An obvious advantage of interest in our ancestors is that it ought to make history a more vital thing to us; for to them, history was merely current events in which they took part, or which, at least, they watched. This linking up of our personal ancestral lines with past events is done too seldom. Societies like the New England Society are doing it, and it is for this reason that I have chosen to bring the subject briefly before you.
It has been noted that our historical notions of the Civil War are now, and are going to be in the future, more just and less partisan than those of the Revolution. This is not because we are nearer the Civil War; for nearness often tends to confuse historical ideas rather than to clear them up. It is because the descendants of those who fought on both sides are here with us, citizens of our common country, intermarrying and coming into contact in a thousand ways. We are not likely to ignore the Southern standpoint regarding the rights of secession and the events of the struggle so long as the sons and daughters of Confederate soldiers live among us. Nor shall we ever forget the Northern point of view while the descendants of those who fought with Grant and Sherman are our friends and neighbors.
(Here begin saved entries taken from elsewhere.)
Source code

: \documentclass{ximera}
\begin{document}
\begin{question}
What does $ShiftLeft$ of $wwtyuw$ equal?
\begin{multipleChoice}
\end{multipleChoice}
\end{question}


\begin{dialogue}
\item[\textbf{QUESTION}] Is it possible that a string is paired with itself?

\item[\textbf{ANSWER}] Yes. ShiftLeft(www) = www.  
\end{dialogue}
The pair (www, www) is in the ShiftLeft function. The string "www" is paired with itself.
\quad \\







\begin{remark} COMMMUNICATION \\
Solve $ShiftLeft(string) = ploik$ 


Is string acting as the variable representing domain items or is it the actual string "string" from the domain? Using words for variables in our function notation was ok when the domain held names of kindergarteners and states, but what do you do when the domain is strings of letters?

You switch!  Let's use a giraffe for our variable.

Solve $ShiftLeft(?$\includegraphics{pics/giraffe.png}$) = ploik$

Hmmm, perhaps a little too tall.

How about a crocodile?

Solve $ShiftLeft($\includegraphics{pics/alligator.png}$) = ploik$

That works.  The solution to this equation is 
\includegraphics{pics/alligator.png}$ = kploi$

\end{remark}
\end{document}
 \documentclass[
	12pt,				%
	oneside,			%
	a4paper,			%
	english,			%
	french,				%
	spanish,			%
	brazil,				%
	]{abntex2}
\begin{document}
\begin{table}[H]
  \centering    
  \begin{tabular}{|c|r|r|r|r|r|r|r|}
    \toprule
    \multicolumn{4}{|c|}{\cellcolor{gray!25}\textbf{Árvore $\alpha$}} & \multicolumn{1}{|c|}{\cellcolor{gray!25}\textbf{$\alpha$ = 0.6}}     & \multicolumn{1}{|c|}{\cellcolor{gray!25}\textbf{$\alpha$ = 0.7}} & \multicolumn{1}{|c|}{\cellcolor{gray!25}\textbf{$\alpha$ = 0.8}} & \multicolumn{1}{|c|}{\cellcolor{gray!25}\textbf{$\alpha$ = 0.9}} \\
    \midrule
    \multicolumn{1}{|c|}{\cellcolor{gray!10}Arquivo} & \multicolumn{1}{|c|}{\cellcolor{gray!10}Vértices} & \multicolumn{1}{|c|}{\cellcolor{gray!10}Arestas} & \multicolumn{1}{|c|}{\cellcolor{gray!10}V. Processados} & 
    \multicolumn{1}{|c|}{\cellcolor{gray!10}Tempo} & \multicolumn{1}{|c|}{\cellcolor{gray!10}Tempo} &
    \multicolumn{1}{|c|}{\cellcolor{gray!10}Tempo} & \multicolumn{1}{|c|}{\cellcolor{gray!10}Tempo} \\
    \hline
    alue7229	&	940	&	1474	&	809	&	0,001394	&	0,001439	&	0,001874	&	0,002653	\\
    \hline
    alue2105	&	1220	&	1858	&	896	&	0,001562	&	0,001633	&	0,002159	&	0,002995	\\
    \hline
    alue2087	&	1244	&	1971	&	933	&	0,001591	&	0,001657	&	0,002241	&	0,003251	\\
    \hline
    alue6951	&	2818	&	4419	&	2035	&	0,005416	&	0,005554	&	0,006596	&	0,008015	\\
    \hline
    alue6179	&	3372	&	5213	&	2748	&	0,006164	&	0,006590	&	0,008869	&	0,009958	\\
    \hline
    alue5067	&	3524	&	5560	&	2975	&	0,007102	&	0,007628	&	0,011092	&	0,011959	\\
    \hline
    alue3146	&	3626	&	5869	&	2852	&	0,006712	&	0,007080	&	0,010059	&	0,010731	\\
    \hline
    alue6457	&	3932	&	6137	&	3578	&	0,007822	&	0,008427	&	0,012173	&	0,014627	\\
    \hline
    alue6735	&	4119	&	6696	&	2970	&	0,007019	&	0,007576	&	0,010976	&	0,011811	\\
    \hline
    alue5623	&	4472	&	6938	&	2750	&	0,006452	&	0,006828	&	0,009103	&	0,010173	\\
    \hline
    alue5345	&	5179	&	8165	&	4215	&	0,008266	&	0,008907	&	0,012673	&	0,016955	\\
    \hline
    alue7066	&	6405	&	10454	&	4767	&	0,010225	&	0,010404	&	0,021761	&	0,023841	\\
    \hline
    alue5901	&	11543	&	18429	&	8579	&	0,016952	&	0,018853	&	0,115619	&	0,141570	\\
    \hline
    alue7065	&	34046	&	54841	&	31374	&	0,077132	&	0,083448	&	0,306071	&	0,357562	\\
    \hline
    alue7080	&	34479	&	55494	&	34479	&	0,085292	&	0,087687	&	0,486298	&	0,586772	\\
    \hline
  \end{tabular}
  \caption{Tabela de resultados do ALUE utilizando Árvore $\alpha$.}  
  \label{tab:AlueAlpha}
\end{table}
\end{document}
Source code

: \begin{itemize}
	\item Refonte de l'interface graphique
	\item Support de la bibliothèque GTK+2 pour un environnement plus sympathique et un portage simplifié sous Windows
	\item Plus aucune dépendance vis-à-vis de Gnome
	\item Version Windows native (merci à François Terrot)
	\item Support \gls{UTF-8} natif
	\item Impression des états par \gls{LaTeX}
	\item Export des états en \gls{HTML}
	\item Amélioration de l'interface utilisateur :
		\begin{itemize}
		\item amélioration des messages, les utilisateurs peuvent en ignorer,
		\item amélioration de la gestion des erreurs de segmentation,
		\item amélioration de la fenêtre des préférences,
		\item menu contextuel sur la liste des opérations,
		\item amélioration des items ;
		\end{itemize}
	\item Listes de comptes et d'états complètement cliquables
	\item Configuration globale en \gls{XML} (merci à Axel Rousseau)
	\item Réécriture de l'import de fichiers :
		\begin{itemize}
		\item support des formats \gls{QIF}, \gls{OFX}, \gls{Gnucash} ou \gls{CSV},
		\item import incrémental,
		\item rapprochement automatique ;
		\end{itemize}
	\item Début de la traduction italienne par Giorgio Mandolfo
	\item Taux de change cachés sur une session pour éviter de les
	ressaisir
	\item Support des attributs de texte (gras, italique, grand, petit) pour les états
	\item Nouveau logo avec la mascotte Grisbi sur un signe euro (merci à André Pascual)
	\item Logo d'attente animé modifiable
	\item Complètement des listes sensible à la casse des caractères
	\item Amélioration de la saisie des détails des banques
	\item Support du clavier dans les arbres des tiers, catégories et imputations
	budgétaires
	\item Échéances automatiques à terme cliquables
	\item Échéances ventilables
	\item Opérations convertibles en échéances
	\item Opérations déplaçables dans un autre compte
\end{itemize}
It is otherwise with the Revolution. We are the descendants only of those who fought on one side. Of the others, part went back to their homes in England, the rest, our old neighbors and friends, we despoiled of their lands and drove across our northern border with execrations, to make new homes in a new land and view us with a hatred that has not yet passed away. If you doubt it, discuss the American Revolution for fifteen minutes with one of the United Empire Loyalists of Toronto. It will surprise you to know that your patriot ancestors were thieves, blacklegs and scoundrels. I do not believe that they were; but possibly they were not the impossible archangels of the school histories.
Of one thing I am sure; that if the descendants of those who fought against us in ’76 had been left to mingle with our own people, the historical recollections of the struggle would have been surer and truer on both sides than they are today. Here is a case where ancestry has perverted history, but simply because there has been an unnatural segregation of descendants. Let me note another where we have absolutely forgotten our ancestral predilections and have gone over to the other side, simply because the other side made the records. When we read a Roman account of encounters between the legions and the northern tribes, where do we place ourselves in imagination, as readers? Always with the Roman legions. But our place is not there; it is with our hardy and brave forefathers, fighting to defend their country and their firesides against the southern intruders. How many teachers of history try to utilize race-consciousness in their pupils to make them attain a clearer knowledge of what it all meant? Should we not be proud that we are of the blood of men who withstood the self-styled rulers of the world and won their freedom and their right to shape their own personal and civic development?